# Robber!!!



## Brownfisher (May 11, 2015)

This guy not only stole my lady fish filets that I was using for cut bait, but flew off with my knife that was stuck in the filets to pin them to the stand. Another morning of ladyfish, bluefish, whiting, undersized pompano, stingrays, and more catfish than I could count. I guess Harold the Heron's ancestors were on the beach before mine!


----------



## GROUPERKING (Sep 28, 2011)

You sure that ain't Fred ? He's bad about doing stuff like that.


----------



## Snagged Line (Sep 30, 2007)

Definitely a case of Fowl Play.

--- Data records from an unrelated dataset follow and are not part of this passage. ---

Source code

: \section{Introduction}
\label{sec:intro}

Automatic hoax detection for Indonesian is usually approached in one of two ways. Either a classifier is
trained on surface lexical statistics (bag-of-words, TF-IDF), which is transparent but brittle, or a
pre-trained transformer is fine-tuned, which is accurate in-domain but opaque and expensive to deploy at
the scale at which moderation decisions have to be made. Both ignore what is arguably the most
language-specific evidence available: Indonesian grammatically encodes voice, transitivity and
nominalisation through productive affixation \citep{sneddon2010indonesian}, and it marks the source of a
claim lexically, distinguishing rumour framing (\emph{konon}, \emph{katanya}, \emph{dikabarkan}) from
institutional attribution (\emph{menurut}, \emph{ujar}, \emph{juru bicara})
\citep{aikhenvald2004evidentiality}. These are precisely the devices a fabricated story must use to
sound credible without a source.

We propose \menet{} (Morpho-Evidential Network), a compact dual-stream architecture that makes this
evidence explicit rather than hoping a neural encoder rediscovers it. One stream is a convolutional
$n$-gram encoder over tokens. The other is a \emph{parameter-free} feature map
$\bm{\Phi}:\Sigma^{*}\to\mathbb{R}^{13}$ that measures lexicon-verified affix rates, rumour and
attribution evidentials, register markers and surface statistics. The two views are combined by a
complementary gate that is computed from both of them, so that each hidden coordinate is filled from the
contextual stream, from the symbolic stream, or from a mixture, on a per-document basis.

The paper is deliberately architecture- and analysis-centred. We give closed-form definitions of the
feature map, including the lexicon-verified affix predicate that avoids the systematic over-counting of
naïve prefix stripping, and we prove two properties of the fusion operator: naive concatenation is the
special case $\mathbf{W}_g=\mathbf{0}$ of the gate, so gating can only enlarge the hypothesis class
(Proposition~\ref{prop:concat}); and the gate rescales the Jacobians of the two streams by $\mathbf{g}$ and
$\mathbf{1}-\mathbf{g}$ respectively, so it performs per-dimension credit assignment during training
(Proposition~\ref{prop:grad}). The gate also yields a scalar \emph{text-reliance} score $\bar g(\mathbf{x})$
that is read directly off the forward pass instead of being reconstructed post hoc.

It's bad enough that they are hoodlums, But now they are Armed thanks to you...... Good Job!!!...........................lol

Maybe you are "Hooked On Hoodlum Fowl " and you will win a replacement Bait Knife......


----------



## amarcafina (Aug 24, 2008)

George is the name of the one at our place... they all are Democrats


----------



## Yakangler (Sep 3, 2016)

George is the name of the one at my place as well haha


----------



## SHunter (Jun 19, 2009)

Got to share once in a while with the locals.


----------



## Chapman5011 (Mar 7, 2013)

Damn democrat


----------



## Brownfisher (May 11, 2015)

Well, I am not sure if you are cussing the fisherman or bird. I cannot speak for George, but I have never drank, smoked, or been rich enough to be anything but a proud Democrat, but I do not care much about something as unimportant as politics mixed with something as important as fishing!


----------